Ganhou-se popularidade não só na Tailândia, mas também nos mercados internacionais. Por que você acha que isso ocorreu?

Acho que o que faz BLs serem tão bem sucedidos é igual a qualquer outra série, e sendo específico: conteúdo agradável e bom elenco são as principais razões. Isso é o porquê nossas séries são bem quistas lá fora. Acho que pela quantidade de BLs que produzimos, atingimos as demandas de muitos em suas casas em outros países. Ainda, o jeito que apresentamos nossos atores criando-os como um idol. Os artistas vão junto. Por outro lado, é mais sobre estratégia de marketing. Depende de cada companhia como eles vão tirar o máximo da série, como mostrar para os fãs internacionais, que tipos de roteiro são universais, que todos podem ver.

Qualquer seja a trama da série BL, você consegue fazer um hit na audiência?

A principal coisa é se manter na trama do romance, pois amor é universal, todos podem entender. E se usar como parâmetro o sucesso das séries BL passadas, vemos que a é a trama de amor de ensino médio, universidade, foi o que levou essas séries tão longe, pois o público está habituado com essa história. Afinal, quando assistem se emocionam pensando "ei, eu já estive nesse local".

Um aspecto pelo qual as séries BL se tornaram bem populares, por outro lado há pessoas que acha que BLs são ainda mais danosos e espalham falsas crenças sobre LGBTQ+s.

Se disser que BL é cada vez mais mal compreendido, tenho de analisar bem o que é "mal entendido". Se estamos falando que BLs falam errado sobre sexualidade, isso tenho que admitir que realmente ocorre más compreensões. Tem algumas coisas que não são apresentadas corretamente, sinto isso. Mas outras questões ainda não vejo qual a má compreensão dos BLs?

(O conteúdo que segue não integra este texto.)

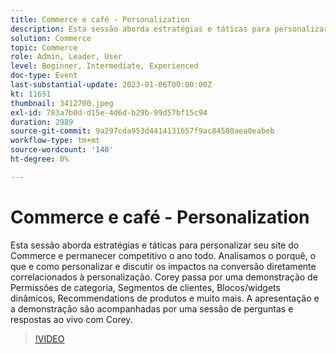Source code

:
 ```yaml
---
title: Commerce e café - Personalization
description: Esta sessão aborda estratégias e táticas para personalizar seu site do Commerce e permanecer competitivo o ano todo. Analisamos o porquê, o que e como personalizar e discutir os impactos na conversão diretamente correlacionados à personalização. Corey passa por uma demonstração de Permissões de categoria, Segmentos de clientes, Blocos/widgets dinâmicos, Recommendations de produtos e muito mais. A apresentação e a demonstração são acompanhadas por uma sessão de perguntas e respostas ao vivo com Corey.
solution: Commerce
topic: Commerce
role: Admin, Leader, User
level: Beginner, Intermediate, Experienced
doc-type: Event
last-substantial-update: 2023-01-06T00:00:00Z
kt: 11651
thumbnail: 3412700.jpeg
exl-id: 783a7b0d-d15e-4d6d-b29b-99d57bf15c94
duration: 2989
source-git-commit: 9a297cda953d4414131657f9ac84580aea0eabeb
workflow-type: tm+mt
source-wordcount: '140'
ht-degree: 0%

---
```


# Commerce e café - Personalization

Esta sessão aborda estratégias e táticas para personalizar seu site do Commerce e permanecer competitivo o ano todo. Analisamos o porquê, o que e como personalizar e discutir os impactos na conversão diretamente correlacionados à personalização. Corey passa por uma demonstração de Permissões de categoria, Segmentos de clientes, Blocos/widgets dinâmicos, Recommendations de produtos e muito mais. A apresentação e a demonstração são acompanhadas por uma sessão de perguntas e respostas ao vivo com Corey.

>[!VIDEO](https://video.tv.adobe.com/v/3412700/?quality=12&learn=on)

Por exemplo, pessoas que assistem BL e acham que se apaixonar por um homem não é o mesmo que ser gay. Ele é um homem que ama apenas este homem. Esse tipo de pensamento leva ao apagamento da identidade de um grupo.

Ou na realidade é além disso. Em algum momento não temos de sentar para conversar sobre se assumir, se amar um homem é igual a ser gay ou não.

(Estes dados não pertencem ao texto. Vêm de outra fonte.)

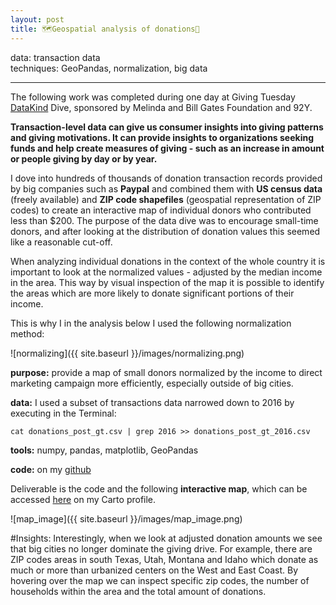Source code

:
 ```yaml
---
layout: post
title: 🗺️Geospatial analysis of donations💸  
---
```

data: transaction data  
techniques: GeoPandas, normalization, big data   

---

The following work was completed during one day at Giving Tuesday [DataKind](http://www.datakind.org) Dive, sponsored by Melinda and Bill Gates Foundation and 92Y.

**Transaction-level data can give us consumer insights into giving patterns and giving motivations.  It can  provide insights to organizations seeking funds and help create measures of giving - such as an increase in amount or people giving by day or by year.**  

I dove into hundreds of thousands of donation transaction records provided by big companies such as **Paypal** and combined them with **US census data** (freely available) and **ZIP code shapefiles** (geospatial representation of ZIP codes) to create an interactive map of individual donors who contributed less than $200. The purpose of the data dive was to encourage small-time donors, and after looking at the distribution of donation values this seemed like a reasonable cut-off.

When analyzing individual donations in the context of the whole country it is important to look at the normalized values - adjusted by the median income in the area. This way by visual inspection of the map it is possible to identify the areas which are more likely to donate significant portions of their income. 

This is why I in the analysis below I used the following normalization method:

![normalizing]({{ site.baseurl }}/images/normalizing.png)

**purpose:** provide a map of small donors normalized by the income to direct marketing campaign more efficiently, especially outside of big cities.

**data:** I used a subset of transactions data narrowed down to 2016 by executing in the Terminal:

    cat donations_post_gt.csv | grep 2016 >> donations_post_gt_2016.csv

**tools:** numpy, pandas, matplotlib, GeoPandas

**code:** on my [github](https://github.com/zuzannna/-GivingTuesday)


Deliverable is the code and the following **interactive map**, which can be accessed [here](https://zuzanna.carto.com/viz/999bdc1a-01c1-11e7-9bf4-0e3ff518bd15/map) on my Carto profile.  

![map_image]({{ site.baseurl }}/images/map_image.png)

#Insights:
Interestingly, when we look at adjusted donation amounts we see that big cities no longer dominate the giving drive. For example, there are ZIP codes areas in south Texas, Utah, Montana and Idaho which donate as much or more than urbanized centers on the West and East Coast. By hovering over the map we can inspect specific zip codes, the number of households within the area and the total amount of donations.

Pra mim, eu queria fazer séries BL como um drama de romance. Onde os personagens são duas pessoas apaixonadas. É mesmo necessário dizer a palavra gay ou qual sua sexualidade? Quero fazer séries num lugar onde os personagens não tem de se assumir para os pais e amigos, não tem de falar sobre aceitação. Porque vejo sexualidade como fluida, E que se gostamos de alguém é pessoal. Hoje eu penso que é além de "ser gay", vai além. Isso que as pessoas ainda não entendem sobre BLs, entende?
É que sexualidade é um assunto muito vasto. Há muitas nuances a se observar.

Há muitos ângulos que vejo que podemos valorizar hoje, ainda não compreendo todos. Houve um tempo onde se encorajava a se assumir, pra todos saírem do armário, "seja você mesmo". Hoje em dia nos questionamos se sair do armário é necessário ou não. Podemos viver sem nos assumir, se formos felizes assim.

Ou é o fato que se eu amar esse cara irão me taxar de "gay"? Se você se aprofundar em sexualidade, existem muitas outras categorias que até nós mesmos não entendemos. Não é completamente restrito em gêneros. Se você me disser o que os BLs fazem de errado, então focaremos nisso.

Mas quando queremos fazer BLs, é fazer uma série de romance. Tem pessoas que dirão que não é necessário falar sobre aceitação ou se assumir, a série não vai ter valor se não contar a história de um foco LGBTQ+. Mas de um ponto de vista, queremos normalizar isso (essas relações), certo? Eu tou normalizando, e aí? Essa é a perspectiva.

Há pessoas que se queixam que usamos esses personagens de BLs para fazer nosso sustento, então que falemos um pouco sobre o assunto (LGBTQ+), ou que se dê espaço para esses grupos se pronunciarem, e isso é o que tenho tentado fazer. 
Mas precisamos entender no que o BL se baseia também. A audiência base ou o marketing que se deseja. Que tipo de mídia se quer ser consumida na cultura BL? Eu tento fazer o melhor que posso.

As pessoas esperam que séries BL ajam para educar a população pois nossa escola não mostra essas coisas.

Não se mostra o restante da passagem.